The hope is that sooner rather than later, New York can call UBS Arena their full-time home rather than setting up its base in Connecticut full-time and making the 60-mile trip for what resembles an away game at the Islanders’ rink.
“I’m very optimistic that this whole thing is going to grow,” PWHL New York head coach Howie Draper said amongst a seldom-seen scrum of reporters. “Not just for New York, but for everybody. The attendance that we’ve seen at the games — this is very rare for a women’s hockey coach to have 10-12 media members around. It’s very, very rare… It’s exciting what’s being generated here.
“I think the fans can see and I hope you can all see how strong and gifted these players are, how hard they work… The foundation is there. The league is doing some great things that’s going to help us build that foundation to continue to solidify it so that we can complete the pyramid.”

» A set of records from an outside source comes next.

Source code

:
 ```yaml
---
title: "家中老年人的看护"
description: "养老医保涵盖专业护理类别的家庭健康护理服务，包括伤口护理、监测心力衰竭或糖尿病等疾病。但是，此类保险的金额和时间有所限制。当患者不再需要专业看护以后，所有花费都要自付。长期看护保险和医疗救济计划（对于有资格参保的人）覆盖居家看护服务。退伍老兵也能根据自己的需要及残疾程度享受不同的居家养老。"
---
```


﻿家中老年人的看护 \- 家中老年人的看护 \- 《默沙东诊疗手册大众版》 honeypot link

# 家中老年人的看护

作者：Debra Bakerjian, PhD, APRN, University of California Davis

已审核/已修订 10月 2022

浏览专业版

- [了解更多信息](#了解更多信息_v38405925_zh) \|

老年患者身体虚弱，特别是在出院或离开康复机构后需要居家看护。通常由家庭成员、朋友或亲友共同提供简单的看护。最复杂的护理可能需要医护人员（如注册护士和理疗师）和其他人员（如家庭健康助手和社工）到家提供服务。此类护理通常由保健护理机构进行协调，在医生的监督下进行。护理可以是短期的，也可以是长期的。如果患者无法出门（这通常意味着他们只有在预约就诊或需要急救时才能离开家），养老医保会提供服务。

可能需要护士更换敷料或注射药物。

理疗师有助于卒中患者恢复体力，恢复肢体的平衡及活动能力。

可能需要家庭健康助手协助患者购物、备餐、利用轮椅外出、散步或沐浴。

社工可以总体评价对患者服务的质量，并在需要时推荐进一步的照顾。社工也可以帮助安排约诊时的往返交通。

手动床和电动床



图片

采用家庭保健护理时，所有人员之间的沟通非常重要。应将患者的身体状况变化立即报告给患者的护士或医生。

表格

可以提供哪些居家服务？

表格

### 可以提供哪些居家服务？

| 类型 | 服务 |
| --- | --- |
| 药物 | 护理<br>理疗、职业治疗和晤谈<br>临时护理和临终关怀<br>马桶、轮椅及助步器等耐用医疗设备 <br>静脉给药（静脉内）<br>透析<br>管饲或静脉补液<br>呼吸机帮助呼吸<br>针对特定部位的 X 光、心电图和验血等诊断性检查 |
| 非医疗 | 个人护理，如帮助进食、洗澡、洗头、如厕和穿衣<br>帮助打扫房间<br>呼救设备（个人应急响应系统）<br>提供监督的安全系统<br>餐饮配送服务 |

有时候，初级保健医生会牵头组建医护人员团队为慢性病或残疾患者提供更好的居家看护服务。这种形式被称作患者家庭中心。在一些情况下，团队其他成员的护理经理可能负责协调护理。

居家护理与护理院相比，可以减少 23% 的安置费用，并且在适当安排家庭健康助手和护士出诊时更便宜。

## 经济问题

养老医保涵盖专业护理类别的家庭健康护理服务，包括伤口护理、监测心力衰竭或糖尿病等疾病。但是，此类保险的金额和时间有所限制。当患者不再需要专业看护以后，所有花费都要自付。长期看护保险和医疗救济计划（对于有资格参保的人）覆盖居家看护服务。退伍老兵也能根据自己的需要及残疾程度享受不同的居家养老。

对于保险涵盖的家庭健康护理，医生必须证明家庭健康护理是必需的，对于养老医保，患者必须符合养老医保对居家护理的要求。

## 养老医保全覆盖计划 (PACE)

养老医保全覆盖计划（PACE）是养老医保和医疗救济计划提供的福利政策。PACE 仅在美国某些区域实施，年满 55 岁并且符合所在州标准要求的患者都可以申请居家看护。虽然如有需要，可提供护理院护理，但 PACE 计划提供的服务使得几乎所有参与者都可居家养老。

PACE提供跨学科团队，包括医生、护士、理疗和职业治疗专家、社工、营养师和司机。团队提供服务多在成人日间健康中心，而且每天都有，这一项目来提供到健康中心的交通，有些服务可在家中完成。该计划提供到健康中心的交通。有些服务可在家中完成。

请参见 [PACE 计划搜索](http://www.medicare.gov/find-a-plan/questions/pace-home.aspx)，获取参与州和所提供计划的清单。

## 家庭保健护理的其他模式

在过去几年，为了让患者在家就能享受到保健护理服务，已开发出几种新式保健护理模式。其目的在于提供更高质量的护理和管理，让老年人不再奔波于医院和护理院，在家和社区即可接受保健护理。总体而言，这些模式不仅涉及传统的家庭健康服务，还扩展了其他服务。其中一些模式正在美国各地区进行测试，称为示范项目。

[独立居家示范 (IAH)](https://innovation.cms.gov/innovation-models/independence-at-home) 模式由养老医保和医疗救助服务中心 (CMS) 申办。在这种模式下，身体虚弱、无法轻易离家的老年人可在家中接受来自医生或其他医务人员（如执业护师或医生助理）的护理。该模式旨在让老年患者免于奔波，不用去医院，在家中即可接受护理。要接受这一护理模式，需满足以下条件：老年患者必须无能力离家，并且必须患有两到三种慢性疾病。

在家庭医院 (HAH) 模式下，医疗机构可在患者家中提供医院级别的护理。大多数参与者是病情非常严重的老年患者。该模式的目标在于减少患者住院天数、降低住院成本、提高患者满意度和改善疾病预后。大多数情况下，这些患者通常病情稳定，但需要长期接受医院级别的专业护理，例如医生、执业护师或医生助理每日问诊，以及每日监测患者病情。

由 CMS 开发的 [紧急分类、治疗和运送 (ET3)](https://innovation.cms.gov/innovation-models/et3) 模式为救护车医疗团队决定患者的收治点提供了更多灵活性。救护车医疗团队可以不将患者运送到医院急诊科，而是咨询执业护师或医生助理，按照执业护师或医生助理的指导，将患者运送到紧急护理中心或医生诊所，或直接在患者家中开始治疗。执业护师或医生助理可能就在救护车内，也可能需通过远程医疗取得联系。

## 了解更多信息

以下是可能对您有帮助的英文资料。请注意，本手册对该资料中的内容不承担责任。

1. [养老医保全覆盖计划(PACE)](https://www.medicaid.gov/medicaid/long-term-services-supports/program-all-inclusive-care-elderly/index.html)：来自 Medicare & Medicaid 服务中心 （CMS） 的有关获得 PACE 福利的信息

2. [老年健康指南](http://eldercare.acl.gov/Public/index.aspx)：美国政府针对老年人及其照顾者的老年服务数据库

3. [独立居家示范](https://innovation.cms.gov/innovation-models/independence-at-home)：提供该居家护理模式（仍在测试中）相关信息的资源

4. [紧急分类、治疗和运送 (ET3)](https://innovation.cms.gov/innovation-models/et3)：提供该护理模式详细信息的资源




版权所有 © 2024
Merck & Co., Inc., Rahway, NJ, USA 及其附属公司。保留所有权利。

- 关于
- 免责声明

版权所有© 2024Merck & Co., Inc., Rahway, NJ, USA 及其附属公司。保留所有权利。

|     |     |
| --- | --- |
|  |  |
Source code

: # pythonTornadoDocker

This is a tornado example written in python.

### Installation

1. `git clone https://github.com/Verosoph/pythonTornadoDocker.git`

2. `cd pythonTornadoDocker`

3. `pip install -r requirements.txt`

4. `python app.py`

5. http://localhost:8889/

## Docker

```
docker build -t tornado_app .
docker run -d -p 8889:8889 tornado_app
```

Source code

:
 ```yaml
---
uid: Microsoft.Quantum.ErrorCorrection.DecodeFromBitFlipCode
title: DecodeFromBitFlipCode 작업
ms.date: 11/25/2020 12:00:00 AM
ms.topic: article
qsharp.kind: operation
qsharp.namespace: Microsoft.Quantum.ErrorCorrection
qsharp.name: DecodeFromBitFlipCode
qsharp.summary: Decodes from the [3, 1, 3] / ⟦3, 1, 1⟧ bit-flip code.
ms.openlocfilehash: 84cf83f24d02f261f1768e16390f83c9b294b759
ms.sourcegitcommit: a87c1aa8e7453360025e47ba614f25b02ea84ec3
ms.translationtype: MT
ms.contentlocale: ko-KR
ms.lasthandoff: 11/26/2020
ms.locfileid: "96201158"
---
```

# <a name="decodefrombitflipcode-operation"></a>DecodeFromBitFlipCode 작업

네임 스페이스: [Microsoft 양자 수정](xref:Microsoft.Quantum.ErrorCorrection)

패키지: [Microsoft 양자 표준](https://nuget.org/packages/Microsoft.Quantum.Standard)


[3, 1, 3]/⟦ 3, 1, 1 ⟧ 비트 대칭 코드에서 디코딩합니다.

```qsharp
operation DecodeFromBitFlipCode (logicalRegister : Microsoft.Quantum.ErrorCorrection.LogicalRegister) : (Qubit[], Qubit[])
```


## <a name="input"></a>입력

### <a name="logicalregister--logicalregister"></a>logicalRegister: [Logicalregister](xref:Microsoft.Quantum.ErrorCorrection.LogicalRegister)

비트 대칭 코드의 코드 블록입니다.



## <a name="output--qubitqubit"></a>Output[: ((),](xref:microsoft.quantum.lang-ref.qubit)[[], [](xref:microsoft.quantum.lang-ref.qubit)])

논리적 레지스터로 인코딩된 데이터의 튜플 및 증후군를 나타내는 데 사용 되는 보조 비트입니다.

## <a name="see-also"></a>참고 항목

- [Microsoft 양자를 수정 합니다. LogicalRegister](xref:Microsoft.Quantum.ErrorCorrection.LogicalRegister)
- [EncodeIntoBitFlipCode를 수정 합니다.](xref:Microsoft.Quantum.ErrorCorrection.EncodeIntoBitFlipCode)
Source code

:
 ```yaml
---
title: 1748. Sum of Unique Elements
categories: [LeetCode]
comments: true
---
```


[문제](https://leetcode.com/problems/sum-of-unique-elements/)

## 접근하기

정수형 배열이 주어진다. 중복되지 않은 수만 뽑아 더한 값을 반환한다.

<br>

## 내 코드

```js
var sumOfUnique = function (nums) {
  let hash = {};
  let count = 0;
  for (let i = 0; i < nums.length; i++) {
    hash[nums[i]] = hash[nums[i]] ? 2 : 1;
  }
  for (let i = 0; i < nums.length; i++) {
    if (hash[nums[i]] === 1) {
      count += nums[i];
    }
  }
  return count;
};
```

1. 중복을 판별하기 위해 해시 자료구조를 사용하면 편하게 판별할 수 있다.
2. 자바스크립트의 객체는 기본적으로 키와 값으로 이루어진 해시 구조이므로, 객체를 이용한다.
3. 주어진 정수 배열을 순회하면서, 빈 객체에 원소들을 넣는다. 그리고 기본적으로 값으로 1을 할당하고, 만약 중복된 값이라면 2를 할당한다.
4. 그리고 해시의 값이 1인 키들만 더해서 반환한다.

UBS Arena is one of two NHL rinks that are being used. PWHL Minnesota is playing full-time at Xcel Energy Center, the 18,000-seat venue that is home to the Wild. Their first game saw 13,000 fans attend while in Ottawa, 8,000 showed up to watch their PWHL squad.
There’s significantly more competition in New York given the eight “Big 4” sports teams that call the area home, but the crowd of 2,200 in the 17,250-seat UBS Arena is a promising start for the region’s newest hockey team.
“No one has an exact script for how this league is going to go, but this is an amazing starting point,” PWHL New York winger Jessie Eldgridge, who scored the first PWHL ever at UBS Arena, said. “If we can continue to grow a fan base here and get more people out, there will be no reason why we can’t be here.”
The stability of the league itself will only strengthen the chances of that happening.
Following the collapse of the Canadian Women’s Hockey League in 2019, the Professional Women’s Hockey Players Association (PWHPA) boycotted the Premier Hockey Federation (PHF) — a North American league established in 2015 — due to poor working conditions. The boycott ended when the PHF was purchased by American businessman and the CEO of Guggenheim Partners, Mark Walter, who worked with the players’ union to revise the league, which transformed into the PWHL, with different ownership and management.
“The way we started this all together, it’s been years in the making,” Canadian national team captain and PWHL Montreal superstar Marie-Philip Poulin said. “We fee it. We can see it. It’s great to see on social media and on TV, how amazing it is to watch women’s hockey. People are talking about it and they want to come and see it. That’s what we wanted. We’ve been for many years, if you can see it, you can be it. That’s where we are.”
The NHL worked alongside the new league to help provide a blueprint for success while the PWHL secured a vital television partnership deal in Canada with TSN, Sportsnet, and CBC. In the United States, all games are streamed on the league’s official YouTube channel.
In New York, if the product is entertaining and, more importantly, successful, then the belief is that the sky is the limit — and that the Islanders will have a co-tenant.
“The spotlight is there for them. They deserve it,” PWHL New York general manager Pascal Daoust said. “The league is taking care of them… the building we decided to sign with is a great building, it’s an NHL building. The staff that we have been able to hire, it takes commitment from the league, it takes money to have that great staff join us. It’s not just about the content, it’s the wrap around it. It’s how you’re going to wrap everything and that it looks good. But inside, it’s not like cheap cereal. It’s good cereal inside the box.”